Student Performance Prediction: Binary Classification with Logistic Regression
Predicting student pass/fail outcomes using behavioral and demographic features to enable early intervention strategies
Table of Contents
- Project Overview
- Business Problem
- Technical Architecture
- Installation & Setup
- Data Engineering Approach
- Model Development & Rationale
- Results & Performance
- Key Insights & Business Value
- Future Improvements
Project Overview
This project demonstrates my approach on end-to-end data science methodology by developing a binary classification model to predict whether students will pass (Grades A-C) or fail (Grades D-F) based on 12 behavioral and demographic features.
Key Metrics
- Accuracy: 89%
- Balanced Accuracy: 87%
- ROC-AUC: 0.93
- F1-Score: 83%
- Precision (Fail Detection): 84%
Dataset
- Source: Kaggle - Student Performance Data
- Size: 2,392 student records
- Features: 12 predictors (demographics, study habits, parental involvement, extracurricular activities)
- Target: Binary pass/fail outcome (logically generated from th e5 tier grade classification)
Problem Statement
Challenge
Educational institutions often adopt reactive rather than proactive approaches to student support, resulting in interventions occurring only after academic performance via grades. This results in:
- Wasted tutoring resources on students unlikely to benefit
- Missed opportunities for early intervention with at-risk students to improve their chance at passing
- Inability to quantify which behavioral factors most influence academic outcomes
Solution
A logistic regression classifier that:
- Identifies at-risk students before their assessments
- Quantifies feature importance to guide targeted interventions (addressing absences vs study time and which ones are most important)
- Provides probability scores of passing (0-1)
Impact
- Early identification: Flag at-risk students early on and not after big assessments likely contributing to their final grade
- Resource optimisation: Allocate priority tutoring to students with >70% predicted failure probability
- Data-driven policy: Evidence that reducing absences has more impact than increasing study time for example
Technical Architecture
Why Python?
Python is an industry standard tool with many packages to deal with data science and machine learning. Here are some of the main ones I used in this project:
- Pandas (Data cleaning & manipulation) Industry-standard for tabular data.

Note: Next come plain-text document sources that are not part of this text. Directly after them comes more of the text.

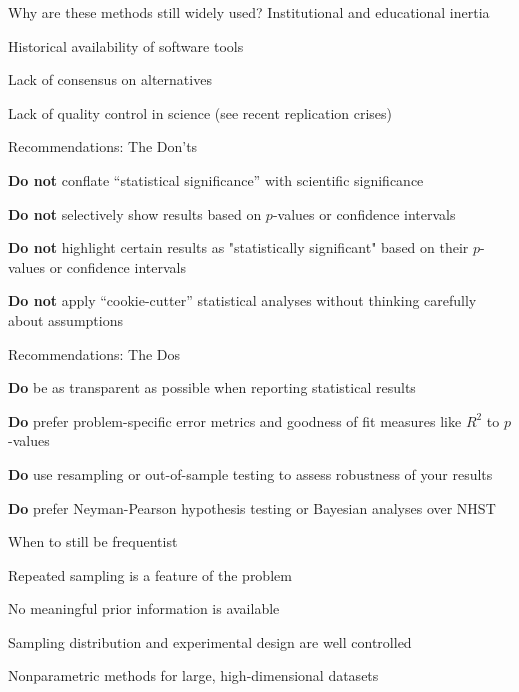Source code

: \documentclass[12pt,aspectratio=169]{beamer}
\begin{document}
\begin{frame}{Why are these methods still widely used?}
    Institutional and educational inertia
    \newline\pause
    
    Historical availability of software tools
    \newline\pause
    
    Lack of consensus on alternatives
    \newline\pause
    
    Lack of quality control in science (see recent replication crises)
\end{frame}

\begin{frame}{Recommendations: The Don'ts}

\textbf{Do not} conflate ``statistical significance'' with scientific significance
\pause\newline

\textbf{Do not} selectively show results based on $p$-values or confidence intervals
\pause\newline

\textbf{Do not} highlight certain results as "statistically significant" based on their $p$-values or confidence intervals

\textbf{Do not} apply ``cookie-cutter'' statistical analyses without thinking carefully about assumptions

\end{frame}

\begin{frame}{Recommendations: The Dos}

\textbf{Do} be as transparent as possible when reporting statistical results
\pause\newline

\textbf{Do} prefer problem-specific error metrics and goodness of fit measures like $R^2$ to $p$-values
\pause\newline

\textbf{Do} use resampling or out-of-sample testing to assess robustness of your results
\pause\newline

\textbf{Do} prefer Neyman-Pearson hypothesis testing or Bayesian analyses over NHST

\end{frame}

\begin{frame}{When to still be frequentist}

Repeated sampling is a feature of the problem
\pause\newline

No meaningful prior information is available
\pause\newline

Sampling distribution and experimental design are well controlled
\pause\newline

Nonparametric methods for large, high-dimensional datasets

\end{frame}
\end{document}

DataFramestructure intuitive for feature engineering - Scikit-learn (Model training & evaluation) Amazing package to split into train and test datasets, while also assisting with model training and evaluating performance metrics.
- Statsmodels (Statistical inference) Provides p-values & confidence intervals for hypothesis testing (not available in Scikit-learn)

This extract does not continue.